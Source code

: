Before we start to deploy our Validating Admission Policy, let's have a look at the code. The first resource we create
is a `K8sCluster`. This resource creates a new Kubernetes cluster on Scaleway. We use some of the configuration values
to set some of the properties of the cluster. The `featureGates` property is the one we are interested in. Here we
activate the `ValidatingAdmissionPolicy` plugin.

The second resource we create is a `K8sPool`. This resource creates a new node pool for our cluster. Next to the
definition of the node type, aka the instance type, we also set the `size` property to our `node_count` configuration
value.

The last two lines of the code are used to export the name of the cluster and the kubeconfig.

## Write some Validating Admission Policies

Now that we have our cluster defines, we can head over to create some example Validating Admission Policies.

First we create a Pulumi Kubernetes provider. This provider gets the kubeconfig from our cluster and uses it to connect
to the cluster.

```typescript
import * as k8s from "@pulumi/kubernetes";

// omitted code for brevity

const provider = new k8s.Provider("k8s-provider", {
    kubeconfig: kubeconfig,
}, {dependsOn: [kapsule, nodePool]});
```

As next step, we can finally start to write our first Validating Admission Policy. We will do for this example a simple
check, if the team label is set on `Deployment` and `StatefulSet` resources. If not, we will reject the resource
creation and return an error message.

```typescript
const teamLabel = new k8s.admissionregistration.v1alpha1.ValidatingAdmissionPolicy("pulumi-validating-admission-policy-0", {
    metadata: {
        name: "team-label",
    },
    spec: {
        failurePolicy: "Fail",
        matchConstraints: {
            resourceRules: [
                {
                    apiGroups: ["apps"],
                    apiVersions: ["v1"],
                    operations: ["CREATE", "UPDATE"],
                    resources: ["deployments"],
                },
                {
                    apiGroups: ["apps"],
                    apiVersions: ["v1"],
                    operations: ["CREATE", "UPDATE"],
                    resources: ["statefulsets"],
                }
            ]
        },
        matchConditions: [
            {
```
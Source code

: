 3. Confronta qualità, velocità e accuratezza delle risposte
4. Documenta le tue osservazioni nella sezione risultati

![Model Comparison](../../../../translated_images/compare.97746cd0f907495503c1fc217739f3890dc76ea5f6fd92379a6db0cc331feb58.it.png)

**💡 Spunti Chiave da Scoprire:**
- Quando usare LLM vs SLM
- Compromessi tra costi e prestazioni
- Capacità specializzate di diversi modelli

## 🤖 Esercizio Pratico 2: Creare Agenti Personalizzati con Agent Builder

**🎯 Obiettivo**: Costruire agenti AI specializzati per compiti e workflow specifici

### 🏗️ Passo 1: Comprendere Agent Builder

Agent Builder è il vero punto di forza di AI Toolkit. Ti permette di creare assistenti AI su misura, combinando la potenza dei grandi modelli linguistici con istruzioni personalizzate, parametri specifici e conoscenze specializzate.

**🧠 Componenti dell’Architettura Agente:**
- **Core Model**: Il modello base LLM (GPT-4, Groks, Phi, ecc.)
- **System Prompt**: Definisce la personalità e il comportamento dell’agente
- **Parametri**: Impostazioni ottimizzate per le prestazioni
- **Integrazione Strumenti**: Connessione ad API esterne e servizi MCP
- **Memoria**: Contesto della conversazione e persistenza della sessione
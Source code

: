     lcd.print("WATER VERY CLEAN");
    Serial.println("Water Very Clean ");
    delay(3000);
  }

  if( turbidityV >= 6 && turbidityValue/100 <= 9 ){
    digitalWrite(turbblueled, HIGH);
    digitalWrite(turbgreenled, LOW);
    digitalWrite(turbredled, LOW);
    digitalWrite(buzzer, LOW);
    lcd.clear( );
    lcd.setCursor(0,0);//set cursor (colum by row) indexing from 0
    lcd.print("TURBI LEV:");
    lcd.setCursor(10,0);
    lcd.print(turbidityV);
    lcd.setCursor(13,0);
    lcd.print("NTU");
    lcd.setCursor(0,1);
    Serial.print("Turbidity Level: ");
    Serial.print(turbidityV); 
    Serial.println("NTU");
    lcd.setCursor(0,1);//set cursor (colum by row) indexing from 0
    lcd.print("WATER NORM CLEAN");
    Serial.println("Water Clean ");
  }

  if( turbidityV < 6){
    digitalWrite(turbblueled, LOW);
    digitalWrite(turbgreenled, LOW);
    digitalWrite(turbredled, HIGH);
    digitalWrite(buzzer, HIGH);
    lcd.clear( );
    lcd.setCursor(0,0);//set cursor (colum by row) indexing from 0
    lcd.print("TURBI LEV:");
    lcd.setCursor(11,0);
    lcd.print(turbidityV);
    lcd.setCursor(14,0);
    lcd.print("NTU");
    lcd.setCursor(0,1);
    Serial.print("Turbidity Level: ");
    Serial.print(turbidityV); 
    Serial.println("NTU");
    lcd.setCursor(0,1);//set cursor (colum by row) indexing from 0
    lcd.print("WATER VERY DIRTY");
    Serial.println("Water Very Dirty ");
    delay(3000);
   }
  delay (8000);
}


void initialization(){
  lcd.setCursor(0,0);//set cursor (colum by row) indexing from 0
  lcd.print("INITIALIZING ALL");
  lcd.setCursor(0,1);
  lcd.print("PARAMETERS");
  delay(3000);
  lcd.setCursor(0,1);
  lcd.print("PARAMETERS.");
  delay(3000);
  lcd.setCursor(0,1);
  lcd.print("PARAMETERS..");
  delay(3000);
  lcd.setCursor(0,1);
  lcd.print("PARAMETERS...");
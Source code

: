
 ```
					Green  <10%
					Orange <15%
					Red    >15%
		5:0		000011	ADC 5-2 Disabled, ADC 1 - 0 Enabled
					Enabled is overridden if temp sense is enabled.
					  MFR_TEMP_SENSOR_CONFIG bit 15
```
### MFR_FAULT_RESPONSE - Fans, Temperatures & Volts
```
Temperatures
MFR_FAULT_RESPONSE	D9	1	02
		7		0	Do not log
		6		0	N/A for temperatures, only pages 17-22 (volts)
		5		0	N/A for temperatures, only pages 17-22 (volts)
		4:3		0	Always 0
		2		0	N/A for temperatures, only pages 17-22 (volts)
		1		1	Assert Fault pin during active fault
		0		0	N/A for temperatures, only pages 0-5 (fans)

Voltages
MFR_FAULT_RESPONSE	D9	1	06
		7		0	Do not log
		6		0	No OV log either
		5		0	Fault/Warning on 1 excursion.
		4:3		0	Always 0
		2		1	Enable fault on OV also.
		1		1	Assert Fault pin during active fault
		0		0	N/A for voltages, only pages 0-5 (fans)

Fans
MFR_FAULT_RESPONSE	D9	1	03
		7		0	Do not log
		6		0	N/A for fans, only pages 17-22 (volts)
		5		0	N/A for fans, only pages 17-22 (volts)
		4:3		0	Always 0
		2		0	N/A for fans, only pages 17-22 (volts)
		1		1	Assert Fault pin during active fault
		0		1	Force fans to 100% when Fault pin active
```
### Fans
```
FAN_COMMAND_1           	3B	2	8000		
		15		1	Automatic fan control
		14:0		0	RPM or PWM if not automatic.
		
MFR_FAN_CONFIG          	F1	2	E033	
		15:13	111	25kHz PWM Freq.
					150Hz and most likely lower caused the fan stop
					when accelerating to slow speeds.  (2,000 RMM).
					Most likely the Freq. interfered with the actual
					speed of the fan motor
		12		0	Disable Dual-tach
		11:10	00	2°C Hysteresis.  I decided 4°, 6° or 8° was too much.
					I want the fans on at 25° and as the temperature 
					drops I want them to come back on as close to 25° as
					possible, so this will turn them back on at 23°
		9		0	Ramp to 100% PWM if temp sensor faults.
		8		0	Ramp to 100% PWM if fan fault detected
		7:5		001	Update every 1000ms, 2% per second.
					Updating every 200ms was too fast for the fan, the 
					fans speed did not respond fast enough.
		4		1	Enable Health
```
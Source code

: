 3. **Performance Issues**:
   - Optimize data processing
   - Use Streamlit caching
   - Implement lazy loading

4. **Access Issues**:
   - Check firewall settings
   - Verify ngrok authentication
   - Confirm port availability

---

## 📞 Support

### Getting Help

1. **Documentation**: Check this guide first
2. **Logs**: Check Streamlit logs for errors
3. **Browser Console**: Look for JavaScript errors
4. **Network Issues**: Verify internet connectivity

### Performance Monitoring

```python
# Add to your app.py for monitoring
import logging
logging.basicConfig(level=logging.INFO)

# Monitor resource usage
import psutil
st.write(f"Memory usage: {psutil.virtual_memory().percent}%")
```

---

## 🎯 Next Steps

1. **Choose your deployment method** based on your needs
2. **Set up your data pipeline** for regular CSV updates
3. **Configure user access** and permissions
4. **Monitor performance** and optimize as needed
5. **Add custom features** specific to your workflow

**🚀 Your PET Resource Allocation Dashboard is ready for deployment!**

**WHAT YOU NEED TO DO:** Where a line of the data contains "start", include it in the tally, and answer with the tally alone.

**ANSWER BELOW:** 2